**Task brief**.
What is needed is an exact repetition of the lines below, from the first one through the one holding "Beslenmenize dikkat edin.", with no pictures and nothing else.

-----

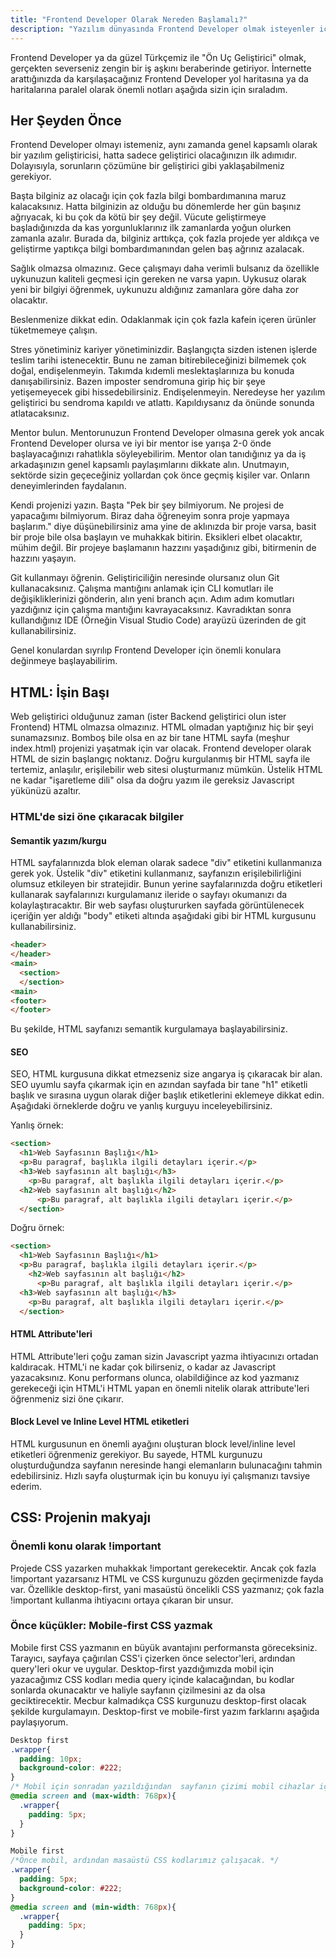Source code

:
 ```yaml
---
title: "Frontend Developer Olarak Nereden Başlamalı?"
description: "Yazılım dünyasında Frontend Developer olmak isteyenler için kişisel notlarım"
---
```


Frontend Developer ya da güzel Türkçemiz ile "Ön Uç Geliştirici" olmak, gerçekten severseniz zengin bir iş aşkını beraberinde getiriyor. İnternette arattığınızda da karşılaşacağınız Frontend Developer yol haritasına ya da haritalarına paralel olarak  önemli notları aşağıda sizin için sıraladım.

## Her Şeyden Önce

Frontend Developer olmayı istemeniz, aynı zamanda genel kapsamlı olarak bir yazılım geliştiricisi, hatta sadece geliştirici olacağınızın ilk adımıdır. Dolayısıyla, sorunların çözümüne bir geliştirici gibi yaklaşabilmeniz gerekiyor. 

Başta bilginiz az olacağı için çok fazla bilgi bombardımanına maruz kalacaksınız. Hatta bilginizin az olduğu bu dönemlerde her gün başınız ağrıyacak, ki bu çok da kötü bir şey değil. Vücute geliştirmeye başladığınızda da kas yorgunluklarınız ilk zamanlarda yoğun olurken zamanla azalır. Burada da, bilginiz arttıkça, çok fazla projede yer aldıkça ve geliştirme yaptıkça bilgi bombardımanından gelen baş ağrınız azalacak.

Sağlık olmazsa olmazınız. Gece çalışmayı daha verimli bulsanız da özellikle uykunuzun kaliteli geçmesi için gereken ne varsa yapın. Uykusuz olarak yeni bir bilgiyi öğrenmek, uykunuzu aldığınız zamanlara göre daha zor olacaktır.

Beslenmenize dikkat edin. Odaklanmak için çok fazla kafein içeren ürünler tüketmemeye çalışın.

Stres yönetiminiz kariyer yönetiminizdir. Başlangıçta sizden istenen işlerde teslim tarihi istenecektir. Bunu ne zaman bitirebileceğinizi bilmemek çok doğal, endişelenmeyin. Takımda kıdemli meslektaşlarınıza bu konuda danışabilirsiniz. Bazen imposter sendromuna girip hiç bir şeye yetişemeyecek gibi hissedebilirsiniz. Endişelenmeyin. Neredeyse her yazılım geliştirici bu sendroma kapıldı ve atlattı. Kapıldıysanız da önünde sonunda atlatacaksınız.

Mentor bulun. Mentorunuzun Frontend Developer olmasına gerek yok ancak Frontend Developer olursa ve iyi bir mentor ise yarışa 2-0 önde başlayacağınızı rahatlıkla söyleyebilirim. Mentor olan tanıdığınız ya da iş arkadaşınızın genel kapsamlı paylaşımlarını dikkate alın. Unutmayın, sektörde sizin geçeceğiniz yollardan çok önce geçmiş kişiler var. Onların deneyimlerinden faydalanın.

Kendi projenizi yazın. Başta "Pek bir şey bilmiyorum. Ne projesi de yapacağımı bilmiyorum. Biraz daha öğreneyim sonra proje yapmaya başlarım." diye düşünebilirsiniz ama yine de aklınızda bir proje varsa, basit bir proje bile olsa başlayın ve muhakkak bitirin. Eksikleri elbet olacaktır, mühim değil. Bir projeye başlamanın hazzını yaşadığınız gibi, bitirmenin de hazzını yaşayın.

Git kullanmayı öğrenin. Geliştiriciliğin neresinde olursanız olun Git kullanacaksınız. Çalışma mantığını anlamak için CLI komutları ile değişikliklerinizi gönderin, alın yeni branch açın. Adım adım komutları yazdığınız için çalışma mantığını kavrayacaksınız. Kavradıktan sonra kullandığınız IDE (Örneğin Visual Studio Code) arayüzü üzerinden de git kullanabilirsiniz.

Genel konulardan sıyrılıp Frontend Developer için önemli konulara değinmeye başlayabilirim.

## HTML: İşin Başı

Web geliştirici olduğunuz zaman (ister Backend geliştirici olun ister Frontend) HTML olmazsa olmazınız. HTML olmadan yaptığınız hiç bir şeyi sunamazsınız. Bomboş bile olsa en az bir tane HTML sayfa (meşhur index.html) projenizi yaşatmak için var olacak. Frontend developer olarak HTML de sizin başlangıç noktanız. Doğru kurgulanmış bir HTML sayfa ile tertemiz, anlaşılır, erişilebilir web sitesi oluşturmanız mümkün. Üstelik HTML ne kadar "işaretleme dili" olsa da doğru yazım ile gereksiz Javascript yükünüzü azaltır.

### HTML'de sizi öne çıkaracak bilgiler

#### Semantik yazım/kurgu

HTML sayfalarınızda blok eleman olarak sadece "div" etiketini kullanmanıza gerek yok. Üstelik "div" etiketini kullanmanız, sayfanızın erişilebilirliğini olumsuz etkileyen bir stratejidir. Bunun yerine sayfalarınızda doğru etiketleri kullanarak sayfalarınızı kurgulamanız ileride o sayfayı okumanızı da kolaylaştıracaktır. Bir web sayfası oluştururken sayfada görüntülenecek içeriğin yer aldığı "body" etiketi altında aşağıdaki gibi bir HTML kurgusunu kullanabilirsiniz.

```html
<header>
</header>
<main>
  <section>
  </section>
<main>
<footer>
</footer>
```

Bu şekilde, HTML sayfanızı semantik kurgulamaya başlayabilirsiniz.

#### SEO

SEO, HTML kurgusuna dikkat etmezseniz size angarya iş çıkaracak bir alan. SEO uyumlu sayfa çıkarmak için en azından sayfada bir tane "h1" etiketli başlık ve sırasına uygun olarak diğer başlık etiketlerini eklemeye dikkat edin. Aşağıdaki örneklerde doğru ve yanlış kurguyu inceleyebilirsiniz.

Yanlış örnek:

```html
<section>
  <h1>Web Sayfasının Başlığı</h1>
  <p>Bu paragraf, başlıkla ilgili detayları içerir.</p>
  <h3>Web sayfasının alt başlığı</h3>
    <p>Bu paragraf, alt başlıkla ilgili detayları içerir.</p>
  <h2>Web sayfasının alt başlığı</h2>
      <p>Bu paragraf, alt başlıkla ilgili detayları içerir.</p>
  </section>
```
Doğru örnek:

```html
<section>
  <h1>Web Sayfasının Başlığı</h1>
  <p>Bu paragraf, başlıkla ilgili detayları içerir.</p>
    <h2>Web sayfasının alt başlığı</h2>
      <p>Bu paragraf, alt başlıkla ilgili detayları içerir.</p>
  <h3>Web sayfasının alt başlığı</h3>
    <p>Bu paragraf, alt başlıkla ilgili detayları içerir.</p>
  </section>
```

#### HTML Attribute'leri

HTML Attribute'leri çoğu zaman sizin Javascript yazma ihtiyacınızı ortadan kaldıracak. HTML'i ne kadar çok bilirseniz, o kadar az Javascript yazacaksınız. Konu performans olunca, olabildiğince az kod yazmanız gerekeceği için HTML'i HTML yapan en önemli nitelik olarak attribute'leri öğrenmeniz sizi öne çıkarır.


#### Block Level ve Inline Level HTML etiketleri

HTML kurgusunun en önemli ayağını oluşturan block level/inline level etiketleri öğrenmeniz gerekiyor. Bu sayede, HTML kurgunuzu oluşturduğundza sayfanın neresinde hangi elemanların bulunacağını tahmin edebilirsiniz. Hızlı sayfa oluşturmak için bu konuyu iyi çalışmanızı tavsiye ederim.

## CSS: Projenin makyajı

### Önemli konu olarak !important

Projede CSS yazarken muhakkak !important gerekecektir. Ancak çok fazla !important yazarsanız HTML ve CSS kurgunuzu  gözden geçirmenizde fayda var. Özellikle desktop-first, yani masaüstü öncelikli CSS yazmanız; çok fazla !important kullanma ihtiyacını ortaya çıkaran bir unsur.

### Önce küçükler: Mobile-first CSS yazmak

Mobile first CSS yazmanın en büyük avantajını performansta göreceksiniz. Tarayıcı, sayfaya çağırılan CSS'i çizerken önce selector'leri, ardından query'leri okur ve uygular. Desktop-first yazdığımızda mobil için yazacağımız CSS kodları media query içinde kalacağından, bu kodlar sonlarda okunacaktır ve haliyle sayfanın çizilmesini az da olsa geciktirecektir. Mecbur kalmadıkça CSS kurgunuzu desktop-first olacak şekilde kurgulamayın. Desktop-first ve mobile-first yazım farklarını aşağıda paylaşıyorum.

```css
Desktop first
.wrapper{
  padding: 10px;
  background-color: #222;
}
/* Mobil için sonradan yazıldığından  sayfanın çizimi mobil cihazlar için gecikecek. */
@media screen and (max-width: 768px){
  .wrapper{
    padding: 5px;
  }
}
```
```css
Mobile first
/*Önce mobil, ardından masaüstü CSS kodlarımız çalışacak. */
.wrapper{
  padding: 5px;
  background-color: #222;
}
@media screen and (min-width: 768px){
  .wrapper{
    padding: 5px;
  }
}
```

-----

**Solution to this task**.
Source code

:
 ```yaml
---
title: "Frontend Developer Olarak Nereden Başlamalı?"
description: "Yazılım dünyasında Frontend Developer olmak isteyenler için kişisel notlarım"
---
```


Frontend Developer ya da güzel Türkçemiz ile "Ön Uç Geliştirici" olmak, gerçekten severseniz zengin bir iş aşkını beraberinde getiriyor. İnternette arattığınızda da karşılaşacağınız Frontend Developer yol haritasına ya da haritalarına paralel olarak  önemli notları aşağıda sizin için sıraladım.

## Her Şeyden Önce

Frontend Developer olmayı istemeniz, aynı zamanda genel kapsamlı olarak bir yazılım geliştiricisi, hatta sadece geliştirici olacağınızın ilk adımıdır. Dolayısıyla, sorunların çözümüne bir geliştirici gibi yaklaşabilmeniz gerekiyor. 

Başta bilginiz az olacağı için çok fazla bilgi bombardımanına maruz kalacaksınız. Hatta bilginizin az olduğu bu dönemlerde her gün başınız ağrıyacak, ki bu çok da kötü bir şey değil. Vücute geliştirmeye başladığınızda da kas yorgunluklarınız ilk zamanlarda yoğun olurken zamanla azalır. Burada da, bilginiz arttıkça, çok fazla projede yer aldıkça ve geliştirme yaptıkça bilgi bombardımanından gelen baş ağrınız azalacak.

Sağlık olmazsa olmazınız. Gece çalışmayı daha verimli bulsanız da özellikle uykunuzun kaliteli geçmesi için gereken ne varsa yapın. Uykusuz olarak yeni bir bilgiyi öğrenmek, uykunuzu aldığınız zamanlara göre daha zor olacaktır.

Beslenmenize dikkat edin. Odaklanmak için çok fazla kafein içeren ürünler tüketmemeye çalışın.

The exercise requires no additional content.